The problem -
Tally every line of the entries that contains the string "physics", then reply with only that number.

Saved data entries
──────────

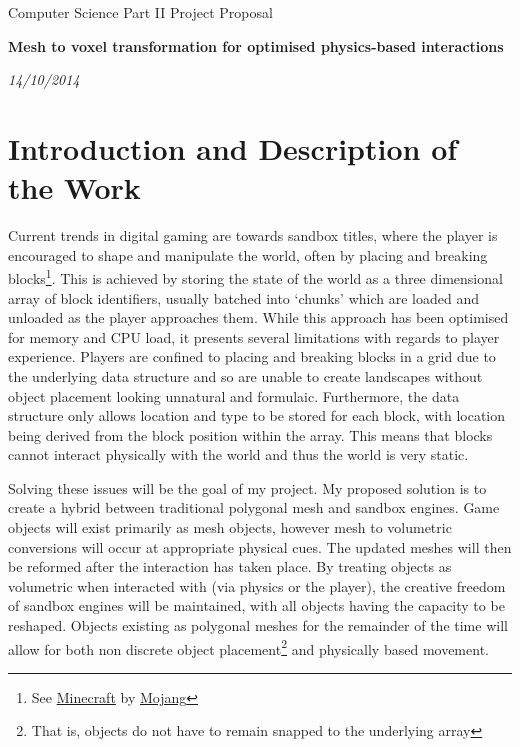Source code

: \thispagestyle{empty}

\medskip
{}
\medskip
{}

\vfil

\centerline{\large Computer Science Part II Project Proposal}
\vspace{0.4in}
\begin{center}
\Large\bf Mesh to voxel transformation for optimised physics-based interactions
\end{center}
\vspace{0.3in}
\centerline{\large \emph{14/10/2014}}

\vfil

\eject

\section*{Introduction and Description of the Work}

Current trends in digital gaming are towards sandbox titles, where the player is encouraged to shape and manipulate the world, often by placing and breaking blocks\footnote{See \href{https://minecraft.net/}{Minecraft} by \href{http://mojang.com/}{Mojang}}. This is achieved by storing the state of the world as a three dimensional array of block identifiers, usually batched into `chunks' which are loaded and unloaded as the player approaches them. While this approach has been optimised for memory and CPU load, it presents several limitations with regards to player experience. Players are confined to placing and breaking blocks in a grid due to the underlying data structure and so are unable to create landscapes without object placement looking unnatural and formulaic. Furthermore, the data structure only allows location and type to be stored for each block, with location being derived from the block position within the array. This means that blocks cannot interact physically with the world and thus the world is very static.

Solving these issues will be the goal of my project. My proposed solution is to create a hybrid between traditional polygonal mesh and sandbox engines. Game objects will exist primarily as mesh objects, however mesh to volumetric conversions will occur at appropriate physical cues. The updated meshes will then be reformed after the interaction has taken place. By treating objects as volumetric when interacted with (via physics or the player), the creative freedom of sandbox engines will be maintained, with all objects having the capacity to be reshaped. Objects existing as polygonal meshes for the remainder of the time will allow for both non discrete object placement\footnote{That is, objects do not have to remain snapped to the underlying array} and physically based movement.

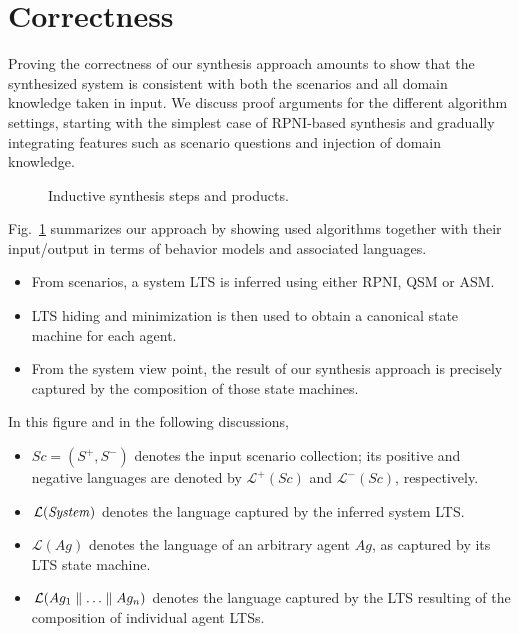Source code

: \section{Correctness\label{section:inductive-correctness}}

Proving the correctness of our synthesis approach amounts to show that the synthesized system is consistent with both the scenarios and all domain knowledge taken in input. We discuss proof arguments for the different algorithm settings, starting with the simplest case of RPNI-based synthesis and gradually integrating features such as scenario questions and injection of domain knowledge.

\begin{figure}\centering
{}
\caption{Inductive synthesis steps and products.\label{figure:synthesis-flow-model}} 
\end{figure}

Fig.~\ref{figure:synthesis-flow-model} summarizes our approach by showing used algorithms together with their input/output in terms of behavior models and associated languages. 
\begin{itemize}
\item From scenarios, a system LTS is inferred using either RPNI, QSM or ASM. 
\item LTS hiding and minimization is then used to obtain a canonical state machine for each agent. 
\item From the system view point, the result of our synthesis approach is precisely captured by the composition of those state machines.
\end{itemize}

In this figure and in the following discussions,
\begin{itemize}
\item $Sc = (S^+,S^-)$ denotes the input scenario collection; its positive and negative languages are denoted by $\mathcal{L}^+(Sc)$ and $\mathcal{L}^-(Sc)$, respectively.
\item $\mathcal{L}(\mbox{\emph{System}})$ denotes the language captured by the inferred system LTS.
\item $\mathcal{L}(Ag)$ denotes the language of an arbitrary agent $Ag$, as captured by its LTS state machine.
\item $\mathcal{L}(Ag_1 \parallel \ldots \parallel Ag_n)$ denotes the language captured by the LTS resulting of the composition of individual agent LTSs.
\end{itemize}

──────────

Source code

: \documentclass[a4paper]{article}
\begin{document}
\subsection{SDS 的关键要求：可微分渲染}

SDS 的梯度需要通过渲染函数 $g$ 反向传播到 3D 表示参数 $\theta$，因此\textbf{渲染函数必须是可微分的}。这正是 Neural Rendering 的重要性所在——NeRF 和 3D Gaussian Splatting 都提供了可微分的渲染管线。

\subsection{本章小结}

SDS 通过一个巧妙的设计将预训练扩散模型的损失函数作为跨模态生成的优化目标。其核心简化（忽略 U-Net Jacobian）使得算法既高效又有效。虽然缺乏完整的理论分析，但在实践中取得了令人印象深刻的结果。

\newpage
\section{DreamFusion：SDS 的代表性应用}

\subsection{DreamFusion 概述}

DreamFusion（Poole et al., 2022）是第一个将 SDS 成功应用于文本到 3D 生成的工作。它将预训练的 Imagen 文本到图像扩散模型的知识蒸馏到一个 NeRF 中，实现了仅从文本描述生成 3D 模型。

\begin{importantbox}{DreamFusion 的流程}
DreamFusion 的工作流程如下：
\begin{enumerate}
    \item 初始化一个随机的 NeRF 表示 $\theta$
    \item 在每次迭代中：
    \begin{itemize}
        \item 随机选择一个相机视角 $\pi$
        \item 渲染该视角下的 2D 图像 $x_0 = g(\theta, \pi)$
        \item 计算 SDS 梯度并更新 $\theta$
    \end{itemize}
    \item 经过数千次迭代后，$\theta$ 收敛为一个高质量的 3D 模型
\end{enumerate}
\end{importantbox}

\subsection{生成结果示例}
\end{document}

──────────

Result for this exercise -
2